## EXERCISE DATA

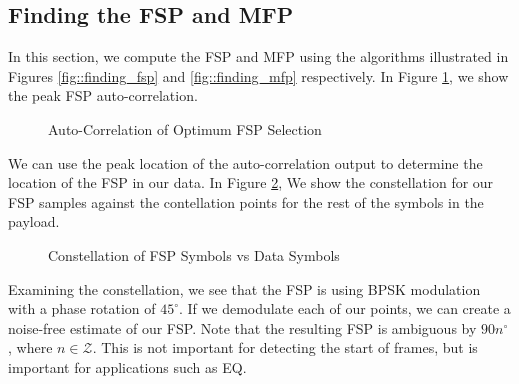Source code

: \documentclass[conference,onecolumn]{IEEEtran}
\begin{document}
\subsection{Finding the FSP and MFP}

In this section, we compute the FSP and MFP using the algorithms illustrated in Figures \ref{fig::finding_fsp} and \ref{fig::finding_mfp} respectively. In Figure \ref{fig::fsp_correlation}, we show the peak FSP auto-correlation.

\begin{figure}[H]
	\centerline{}
	\caption{Auto-Correlation of Optimum FSP Selection}
	\label{fig::fsp_correlation}
\end{figure}

\noindent We can use the peak location of the auto-correlation output to determine the location of the FSP in our data. In Figure \ref{fig::fsp_constellation}, We show the constellation for our FSP samples against the contellation points for the rest of the symbols in the payload.

\begin{figure}[H]
	\centerline{}
	\caption{Constellation of FSP Symbols vs Data Symbols}
	\label{fig::fsp_constellation}
\end{figure}

\noindent Examining the constellation, we see that the FSP is using BPSK modulation with a phase rotation of $45^{\circ}$. If we demodulate each of our points, we can create a noise-free estimate of our FSP. Note that the resulting FSP is ambiguous by $90n^{\circ}$, where $n \in \mathcal{Z}$. This is not important for detecting the start of frames, but is important for applications such as EQ.
\end{document}
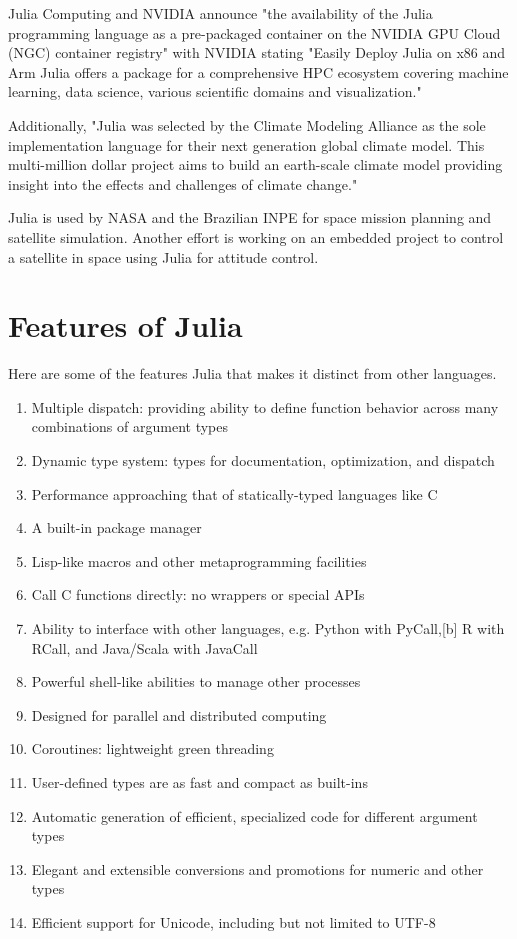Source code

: \documentclass[a4paper,12pt,openany]{book}
\begin{document}
Julia Computing and NVIDIA announce "the availability of the Julia programming language as a pre-packaged container on the NVIDIA GPU Cloud (NGC) container registry" with NVIDIA stating "Easily Deploy Julia on x86 and Arm  Julia offers a package for a comprehensive HPC ecosystem covering machine learning, data science, various scientific domains and visualization."


Additionally, "Julia was selected by the Climate Modeling Alliance as the sole implementation language for their next generation global climate model. This multi-million dollar project aims to build an earth-scale climate model providing insight into the effects and challenges of climate change."


Julia is used by NASA and the Brazilian INPE for space mission planning and satellite simulation. Another effort is working on an embedded project to control a satellite in space using Julia for attitude control.

\section{Features of Julia}
Here are some of the features Julia that makes it distinct from other languages.
\begin{enumerate}
    \item Multiple dispatch: providing ability to define function behavior across many combinations of argument types
	\item Dynamic type system: types for documentation, optimization, and dispatch
	\item Performance approaching that of statically-typed languages like C
	\item A built-in package manager
	\item Lisp-like macros and other metaprogramming facilities
	\item Call C functions directly: no wrappers or special APIs
 	\item Ability to interface with other languages, e.g. Python with PyCall,[b] R with RCall, and Java/Scala with JavaCall
	\item Powerful shell-like abilities to manage other processes
	\item Designed for parallel and distributed computing
	\item Coroutines: lightweight green threading
	\item User-defined types are as fast and compact as built-ins
	\item Automatic generation of efficient, specialized code for different argument types
	\item Elegant and extensible conversions and promotions for numeric and other types
	\item Efficient support for Unicode, including but not limited to UTF-8
\end{enumerate}
\end{document}

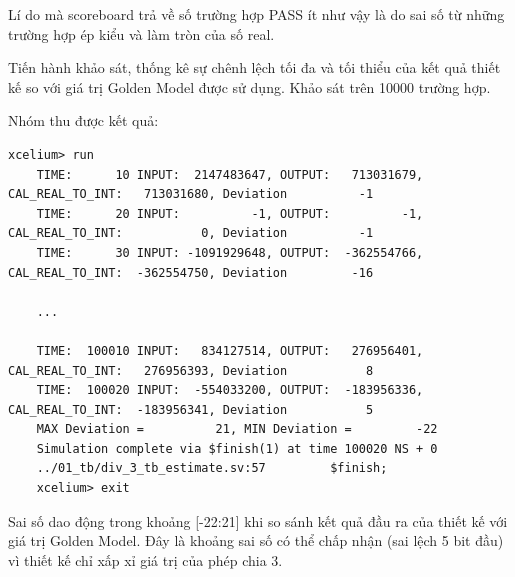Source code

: \newpage

Lí do mà scoreboard trả về số trường hợp PASS ít như vậy là do sai số từ những trường hợp ép kiểu và làm tròn của số real.

Tiến hành khảo sát, thống kê sự chênh lệch tối đa và tối thiểu của kết quả thiết kế so với giá trị Golden Model được sử dụng. Khảo sát trên 10000 trường hợp.



Nhóm thu được kết quả:

\begin{lstlisting}[style=StyleResult, language=Result, caption={Kết quả kiểm định cho bộ xấp xỉ chia 3.}]
	xcelium> run
	TIME:      10 INPUT:  2147483647, OUTPUT:   713031679, CAL_REAL_TO_INT:   713031680, Deviation          -1
	TIME:      20 INPUT:          -1, OUTPUT:          -1, CAL_REAL_TO_INT:           0, Deviation          -1
	TIME:      30 INPUT: -1091929648, OUTPUT:  -362554766, CAL_REAL_TO_INT:  -362554750, Deviation         -16
	
	...
	
	TIME:  100010 INPUT:   834127514, OUTPUT:   276956401, CAL_REAL_TO_INT:   276956393, Deviation           8
	TIME:  100020 INPUT:  -554033200, OUTPUT:  -183956336, CAL_REAL_TO_INT:  -183956341, Deviation           5
	MAX Deviation =          21, MIN Deviation =         -22
	Simulation complete via $finish(1) at time 100020 NS + 0
	../01_tb/div_3_tb_estimate.sv:57         $finish;
	xcelium> exit
\end{lstlisting}

Sai số dao động trong khoảng [-22:21] khi so sánh kết quả đầu ra của thiết kế với giá trị Golden Model. Đây là khoảng sai số có thể chấp nhận (sai lệch 5 bit đầu) vì thiết kế chỉ xấp xỉ giá trị của phép chia 3.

## PROBLEM DESCRIPTION
Output only the lines above from the line that holds "Java/Scala with JavaCall" through the line that holds "Lí do mà scoreboard", both ends included, and exclude pictures.

## OUTPUT FOR THIS EXERCISE
 	\item Ability to interface with other languages, e.g. Python with PyCall,[b] R with RCall, and Java/Scala with JavaCall
	\item Powerful shell-like abilities to manage other processes
	\item Designed for parallel and distributed computing
	\item Coroutines: lightweight green threading
	\item User-defined types are as fast and compact as built-ins
	\item Automatic generation of efficient, specialized code for different argument types
	\item Elegant and extensible conversions and promotions for numeric and other types
	\item Efficient support for Unicode, including but not limited to UTF-8
\end{enumerate}
\end{document}

Source code

: \newpage

Lí do mà scoreboard trả về số trường hợp PASS ít như vậy là do sai số từ những trường hợp ép kiểu và làm tròn của số real.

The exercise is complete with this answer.